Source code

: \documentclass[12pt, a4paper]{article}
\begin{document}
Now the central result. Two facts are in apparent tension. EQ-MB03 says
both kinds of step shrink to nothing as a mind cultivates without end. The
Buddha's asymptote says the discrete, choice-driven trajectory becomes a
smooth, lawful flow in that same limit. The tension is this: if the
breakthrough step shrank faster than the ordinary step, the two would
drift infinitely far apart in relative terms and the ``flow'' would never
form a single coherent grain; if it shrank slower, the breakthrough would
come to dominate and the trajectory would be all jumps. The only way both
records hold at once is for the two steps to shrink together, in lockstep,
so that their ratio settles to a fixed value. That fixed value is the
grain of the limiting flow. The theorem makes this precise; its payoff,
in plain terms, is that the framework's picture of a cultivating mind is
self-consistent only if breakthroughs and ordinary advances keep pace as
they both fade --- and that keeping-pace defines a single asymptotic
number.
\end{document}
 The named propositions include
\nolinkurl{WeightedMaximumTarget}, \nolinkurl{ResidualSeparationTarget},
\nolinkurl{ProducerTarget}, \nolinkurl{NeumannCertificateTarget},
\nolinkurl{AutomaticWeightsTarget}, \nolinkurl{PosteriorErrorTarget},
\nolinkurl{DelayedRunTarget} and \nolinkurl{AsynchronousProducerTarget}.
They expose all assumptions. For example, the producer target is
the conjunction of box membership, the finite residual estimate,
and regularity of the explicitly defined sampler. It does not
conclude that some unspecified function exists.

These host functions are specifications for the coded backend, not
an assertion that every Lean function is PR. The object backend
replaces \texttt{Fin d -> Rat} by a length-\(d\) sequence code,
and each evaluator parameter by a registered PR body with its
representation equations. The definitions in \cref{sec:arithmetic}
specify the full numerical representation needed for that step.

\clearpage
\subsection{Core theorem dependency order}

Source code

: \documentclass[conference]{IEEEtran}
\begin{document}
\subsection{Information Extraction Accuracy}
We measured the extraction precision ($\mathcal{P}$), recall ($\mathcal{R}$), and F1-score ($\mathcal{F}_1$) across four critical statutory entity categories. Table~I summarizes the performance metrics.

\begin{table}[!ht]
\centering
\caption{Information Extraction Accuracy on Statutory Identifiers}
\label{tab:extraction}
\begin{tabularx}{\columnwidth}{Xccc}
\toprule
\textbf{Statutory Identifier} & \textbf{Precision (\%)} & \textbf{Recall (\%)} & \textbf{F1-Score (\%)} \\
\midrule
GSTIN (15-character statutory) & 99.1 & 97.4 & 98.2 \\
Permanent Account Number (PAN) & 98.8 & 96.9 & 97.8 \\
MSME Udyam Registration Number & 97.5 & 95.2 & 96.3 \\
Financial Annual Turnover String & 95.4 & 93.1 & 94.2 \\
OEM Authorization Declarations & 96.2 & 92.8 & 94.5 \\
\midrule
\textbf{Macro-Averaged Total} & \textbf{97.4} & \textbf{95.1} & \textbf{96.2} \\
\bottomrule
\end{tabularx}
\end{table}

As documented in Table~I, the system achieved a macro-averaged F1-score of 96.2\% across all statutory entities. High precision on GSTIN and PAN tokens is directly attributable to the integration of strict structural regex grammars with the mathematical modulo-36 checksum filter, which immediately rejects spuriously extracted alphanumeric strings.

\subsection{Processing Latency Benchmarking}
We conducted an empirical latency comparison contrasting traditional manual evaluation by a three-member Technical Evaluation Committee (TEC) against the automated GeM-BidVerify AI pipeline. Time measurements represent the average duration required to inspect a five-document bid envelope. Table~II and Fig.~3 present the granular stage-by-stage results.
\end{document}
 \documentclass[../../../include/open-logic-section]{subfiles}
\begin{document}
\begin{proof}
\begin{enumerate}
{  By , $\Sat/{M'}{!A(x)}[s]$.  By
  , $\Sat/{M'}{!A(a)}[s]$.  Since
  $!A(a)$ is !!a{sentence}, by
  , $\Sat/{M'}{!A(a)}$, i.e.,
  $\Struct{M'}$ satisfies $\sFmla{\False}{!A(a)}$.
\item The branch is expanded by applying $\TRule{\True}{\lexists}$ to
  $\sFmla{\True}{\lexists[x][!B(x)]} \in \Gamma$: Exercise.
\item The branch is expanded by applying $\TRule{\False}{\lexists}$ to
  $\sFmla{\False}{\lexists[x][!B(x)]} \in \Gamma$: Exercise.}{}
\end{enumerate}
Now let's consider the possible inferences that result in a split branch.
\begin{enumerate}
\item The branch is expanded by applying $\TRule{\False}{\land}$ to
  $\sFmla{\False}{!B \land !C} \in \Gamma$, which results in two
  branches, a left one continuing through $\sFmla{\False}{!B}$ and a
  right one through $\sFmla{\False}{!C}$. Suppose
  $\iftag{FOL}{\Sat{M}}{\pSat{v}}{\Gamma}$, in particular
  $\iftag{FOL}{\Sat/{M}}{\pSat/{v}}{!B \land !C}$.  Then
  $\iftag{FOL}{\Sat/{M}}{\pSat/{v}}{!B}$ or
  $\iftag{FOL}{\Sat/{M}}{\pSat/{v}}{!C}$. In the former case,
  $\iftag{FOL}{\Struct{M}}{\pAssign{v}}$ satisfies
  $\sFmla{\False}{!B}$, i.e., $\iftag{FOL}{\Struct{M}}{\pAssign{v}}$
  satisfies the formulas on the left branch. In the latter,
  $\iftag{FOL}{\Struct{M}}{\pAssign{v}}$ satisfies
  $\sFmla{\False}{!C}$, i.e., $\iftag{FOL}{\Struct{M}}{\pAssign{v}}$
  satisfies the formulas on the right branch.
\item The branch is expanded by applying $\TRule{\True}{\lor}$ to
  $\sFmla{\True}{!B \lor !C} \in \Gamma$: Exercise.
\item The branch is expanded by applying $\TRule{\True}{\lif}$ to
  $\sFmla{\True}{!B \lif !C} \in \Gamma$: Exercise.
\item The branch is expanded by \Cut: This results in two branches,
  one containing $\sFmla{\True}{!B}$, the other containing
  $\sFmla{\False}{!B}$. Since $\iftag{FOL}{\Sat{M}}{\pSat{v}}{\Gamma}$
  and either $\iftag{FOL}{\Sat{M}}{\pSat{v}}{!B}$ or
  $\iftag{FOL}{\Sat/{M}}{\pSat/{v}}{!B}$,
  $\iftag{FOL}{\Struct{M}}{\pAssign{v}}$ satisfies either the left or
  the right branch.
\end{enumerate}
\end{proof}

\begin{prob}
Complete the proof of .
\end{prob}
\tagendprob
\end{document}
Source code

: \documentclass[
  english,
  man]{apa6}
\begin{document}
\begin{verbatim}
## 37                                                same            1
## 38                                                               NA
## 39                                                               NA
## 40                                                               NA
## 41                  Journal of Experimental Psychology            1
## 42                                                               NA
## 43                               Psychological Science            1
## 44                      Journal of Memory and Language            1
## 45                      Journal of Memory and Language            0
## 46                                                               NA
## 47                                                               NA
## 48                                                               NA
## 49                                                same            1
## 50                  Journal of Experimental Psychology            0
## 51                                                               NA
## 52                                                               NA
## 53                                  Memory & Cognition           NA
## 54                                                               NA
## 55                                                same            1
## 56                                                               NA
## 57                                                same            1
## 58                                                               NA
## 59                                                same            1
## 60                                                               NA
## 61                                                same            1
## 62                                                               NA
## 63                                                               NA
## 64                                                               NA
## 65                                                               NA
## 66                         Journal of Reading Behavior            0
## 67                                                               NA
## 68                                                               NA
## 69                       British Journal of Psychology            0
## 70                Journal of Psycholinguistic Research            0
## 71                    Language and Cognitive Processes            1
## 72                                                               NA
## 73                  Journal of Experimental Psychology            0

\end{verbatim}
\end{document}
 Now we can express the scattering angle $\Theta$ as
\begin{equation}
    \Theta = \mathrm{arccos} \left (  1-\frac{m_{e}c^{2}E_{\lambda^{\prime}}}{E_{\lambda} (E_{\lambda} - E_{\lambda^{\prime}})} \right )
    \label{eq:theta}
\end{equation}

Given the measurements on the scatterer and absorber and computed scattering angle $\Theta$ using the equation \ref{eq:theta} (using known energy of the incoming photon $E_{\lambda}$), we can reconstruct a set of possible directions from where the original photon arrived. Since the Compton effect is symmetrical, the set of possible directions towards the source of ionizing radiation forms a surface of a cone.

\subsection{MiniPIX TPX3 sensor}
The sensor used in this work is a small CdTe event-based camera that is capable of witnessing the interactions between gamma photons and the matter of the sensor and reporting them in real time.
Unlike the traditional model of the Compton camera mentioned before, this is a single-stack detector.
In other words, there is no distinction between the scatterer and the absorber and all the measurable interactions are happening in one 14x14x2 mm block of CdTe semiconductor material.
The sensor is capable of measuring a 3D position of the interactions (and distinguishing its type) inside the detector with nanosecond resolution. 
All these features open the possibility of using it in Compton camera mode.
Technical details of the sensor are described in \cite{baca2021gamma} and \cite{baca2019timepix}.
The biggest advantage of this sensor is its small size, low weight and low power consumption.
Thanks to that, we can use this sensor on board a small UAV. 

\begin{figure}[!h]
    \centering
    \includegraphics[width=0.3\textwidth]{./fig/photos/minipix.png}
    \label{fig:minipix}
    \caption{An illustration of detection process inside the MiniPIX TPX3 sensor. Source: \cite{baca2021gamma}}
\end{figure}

◇ ◇ ◇

Exercise requirements: Wherever the word "trajectory" turns up in a line of the entries above, copy that line.

Exercise output:
Buddha's asymptote says the discrete, choice-driven trajectory becomes a
come to dominate and the trajectory would be all jumps. The only way both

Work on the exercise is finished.